### What the exercise asks
Go through the records and give the number of lines that include "compare", with nothing else.

[Source texts of formatted documents]

_ _ _ _ _

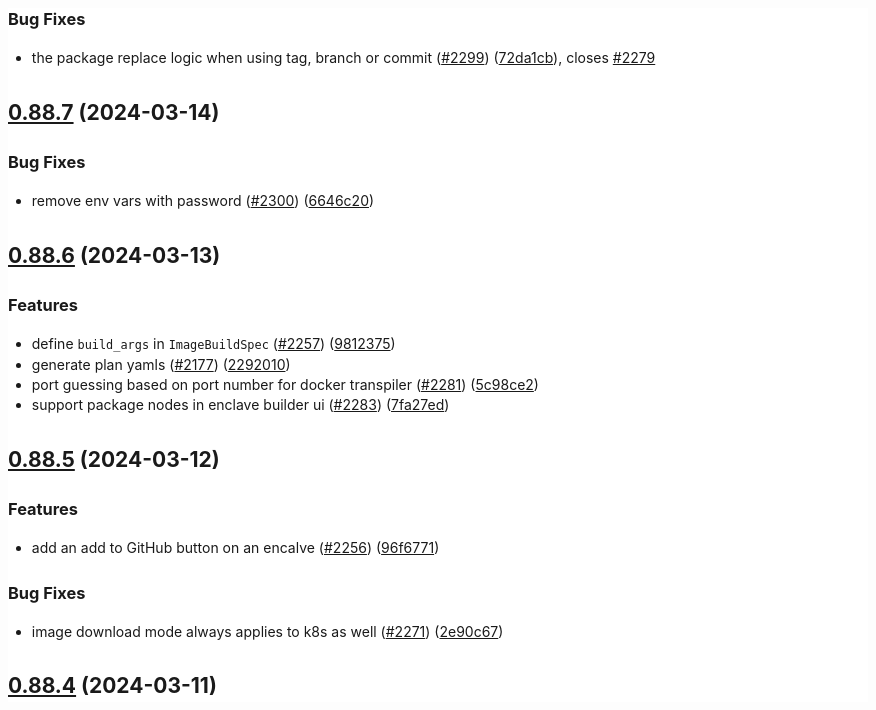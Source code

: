
### Bug Fixes

* the package replace logic when using tag, branch or commit ([#2299](https://github.com/kurtosis-tech/kurtosis/issues/2299)) ([72da1cb](https://github.com/kurtosis-tech/kurtosis/commit/72da1cba3c398d75bb2ddb63b292b8ec2db26abc)), closes [#2279](https://github.com/kurtosis-tech/kurtosis/issues/2279)

## [0.88.7](https://github.com/kurtosis-tech/kurtosis/compare/0.88.6...0.88.7) (2024-03-14)


### Bug Fixes

* remove env vars with password ([#2300](https://github.com/kurtosis-tech/kurtosis/issues/2300)) ([6646c20](https://github.com/kurtosis-tech/kurtosis/commit/6646c205c5dcdb8bfdd9aabd3552c1ef0bfa731a))

## [0.88.6](https://github.com/kurtosis-tech/kurtosis/compare/0.88.5...0.88.6) (2024-03-13)


### Features

* define `build_args` in `ImageBuildSpec` ([#2257](https://github.com/kurtosis-tech/kurtosis/issues/2257)) ([9812375](https://github.com/kurtosis-tech/kurtosis/commit/9812375f1258a2b15394b98a116741e3bfd366bd))
* generate plan yamls  ([#2177](https://github.com/kurtosis-tech/kurtosis/issues/2177)) ([2292010](https://github.com/kurtosis-tech/kurtosis/commit/2292010f6a62cfd9aa1b9f0e6616ac02a315e941))
* port guessing based on port number for docker transpiler ([#2281](https://github.com/kurtosis-tech/kurtosis/issues/2281)) ([5c98ce2](https://github.com/kurtosis-tech/kurtosis/commit/5c98ce26778d07ea5194bb186b032955599e48f8))
* support package nodes in enclave builder ui ([#2283](https://github.com/kurtosis-tech/kurtosis/issues/2283)) ([7fa27ed](https://github.com/kurtosis-tech/kurtosis/commit/7fa27ed1b1ea56deff945a58f63ada5c5c1fe4e6))

## [0.88.5](https://github.com/kurtosis-tech/kurtosis/compare/0.88.4...0.88.5) (2024-03-12)


### Features

* add an add to GitHub button on an encalve ([#2256](https://github.com/kurtosis-tech/kurtosis/issues/2256)) ([96f6771](https://github.com/kurtosis-tech/kurtosis/commit/96f67712d83d9d89b1575b32f256522220a8ed94))


### Bug Fixes

* image download mode always applies to k8s as well ([#2271](https://github.com/kurtosis-tech/kurtosis/issues/2271)) ([2e90c67](https://github.com/kurtosis-tech/kurtosis/commit/2e90c672abe576c0ccfa385e95af59980678a395))

## [0.88.4](https://github.com/kurtosis-tech/kurtosis/compare/0.88.3...0.88.4) (2024-03-11)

_ _ _ _ _

### Response for this exercise
4